**WHAT THE TASK REQUIRES:** Go line by line through the entries and show those that hold the string "변환되는".

Data entries:
++++++++++
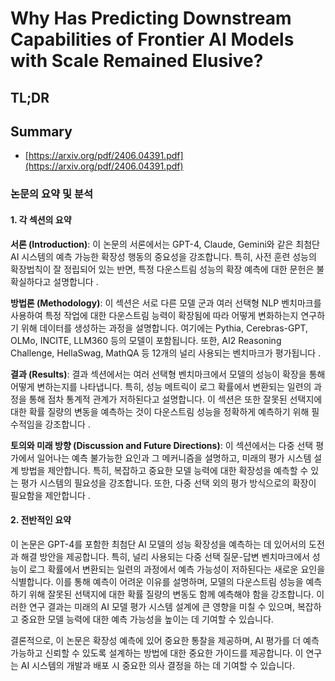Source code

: # Why Has Predicting Downstream Capabilities of Frontier AI Models with Scale Remained Elusive?
## TL;DR
## Summary
- [https://arxiv.org/pdf/2406.04391.pdf](https://arxiv.org/pdf/2406.04391.pdf)

### 논문의 요약 및 분석

#### 1. 각 섹션의 요약

**서론 (Introduction)**:
이 논문의 서론에서는 GPT-4, Claude, Gemini와 같은 최첨단 AI 시스템의 예측 가능한 확장성 행동의 중요성을 강조합니다. 특히, 사전 훈련 성능의 확장법칙이 잘 정립되어 있는 반면, 특정 다운스트림 성능의 확장 예측에 대한 문헌은 불확실하다고 설명합니다  . 

**방법론 (Methodology)**:
이 섹션은 서로 다른 모델 군과 여러 선택형 NLP 벤치마크를 사용하여 특정 작업에 대한 다운스트림 능력이 확장됨에 따라 어떻게 변화하는지 연구하기 위해 데이터를 생성하는 과정을 설명합니다. 여기에는 Pythia, Cerebras-GPT, OLMo, INCITE, LLM360 등의 모델이 포함됩니다. 또한, AI2 Reasoning Challenge, HellaSwag, MathQA 등 12개의 널리 사용되는 벤치마크가 평가됩니다  .

**결과 (Results)**:
결과 섹션에서는 여러 선택형 벤치마크에서 모델의 성능이 확장을 통해 어떻게 변하는지를 나타냅니다. 특히, 성능 메트릭이 로그 확률에서 변환되는 일련의 과정을 통해 점차 통계적 관계가 저하된다고 설명합니다. 이 섹션은 또한 잘못된 선택지에 대한 확률 질량의 변동을 예측하는 것이 다운스트림 성능을 정확하게 예측하기 위해 필수적임을 강조합니다  .

**토의와 미래 방향 (Discussion and Future Directions)**:
이 섹션에서는 다중 선택 평가에서 일어나는 예측 불가능한 요인과 그 메커니즘을 설명하고, 미래의 평가 시스템 설계 방법을 제안합니다. 특히, 복잡하고 중요한 모델 능력에 대한 확장성을 예측할 수 있는 평가 시스템의 필요성을 강조합니다. 또한, 다중 선택 외의 평가 방식으로의 확장이 필요함을 제안합니다  .

#### 2. 전반적인 요약

이 논문은 GPT-4를 포함한 최첨단 AI 모델의 성능 확장성을 예측하는 데 있어서의 도전과 해결 방안을 제공합니다. 특히, 널리 사용되는 다중 선택 질문-답변 벤치마크에서 성능이 로그 확률에서 변환되는 일련의 과정에서 예측 가능성이 저하된다는 새로운 요인을 식별합니다. 이를 통해 예측이 어려운 이유를 설명하며, 모델의 다운스트림 성능을 예측하기 위해 잘못된 선택지에 대한 확률 질량의 변동도 함께 예측해야 함을 강조합니다. 이러한 연구 결과는 미래의 AI 모델 평가 시스템 설계에 큰 영향을 미칠 수 있으며, 복잡하고 중요한 모델 능력에 대한 예측 가능성을 높이는 데 기여할 수 있습니다.

결론적으로, 이 논문은 확장성 예측에 있어 중요한 통찰을 제공하며, AI 평가를 더 예측 가능하고 신뢰할 수 있도록 설계하는 방법에 대한 중요한 가이드를 제공합니다. 이 연구는 AI 시스템의 개발과 배포 시 중요한 의사 결정을 하는 데 기여할 수 있습니다.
++++++++++
**RESPONSE TO THIS TASK:**
결과 섹션에서는 여러 선택형 벤치마크에서 모델의 성능이 확장을 통해 어떻게 변하는지를 나타냅니다. 특히, 성능 메트릭이 로그 확률에서 변환되는 일련의 과정을 통해 점차 통계적 관계가 저하된다고 설명합니다. 이 섹션은 또한 잘못된 선택지에 대한 확률 질량의 변동을 예측하는 것이 다운스트림 성능을 정확하게 예측하기 위해 필수적임을 강조합니다  .
이 논문은 GPT-4를 포함한 최첨단 AI 모델의 성능 확장성을 예측하는 데 있어서의 도전과 해결 방안을 제공합니다. 특히, 널리 사용되는 다중 선택 질문-답변 벤치마크에서 성능이 로그 확률에서 변환되는 일련의 과정에서 예측 가능성이 저하된다는 새로운 요인을 식별합니다. 이를 통해 예측이 어려운 이유를 설명하며, 모델의 다운스트림 성능을 예측하기 위해 잘못된 선택지에 대한 확률 질량의 변동도 함께 예측해야 함을 강조합니다. 이러한 연구 결과는 미래의 AI 모델 평가 시스템 설계에 큰 영향을 미칠 수 있으며, 복잡하고 중요한 모델 능력에 대한 예측 가능성을 높이는 데 기여할 수 있습니다.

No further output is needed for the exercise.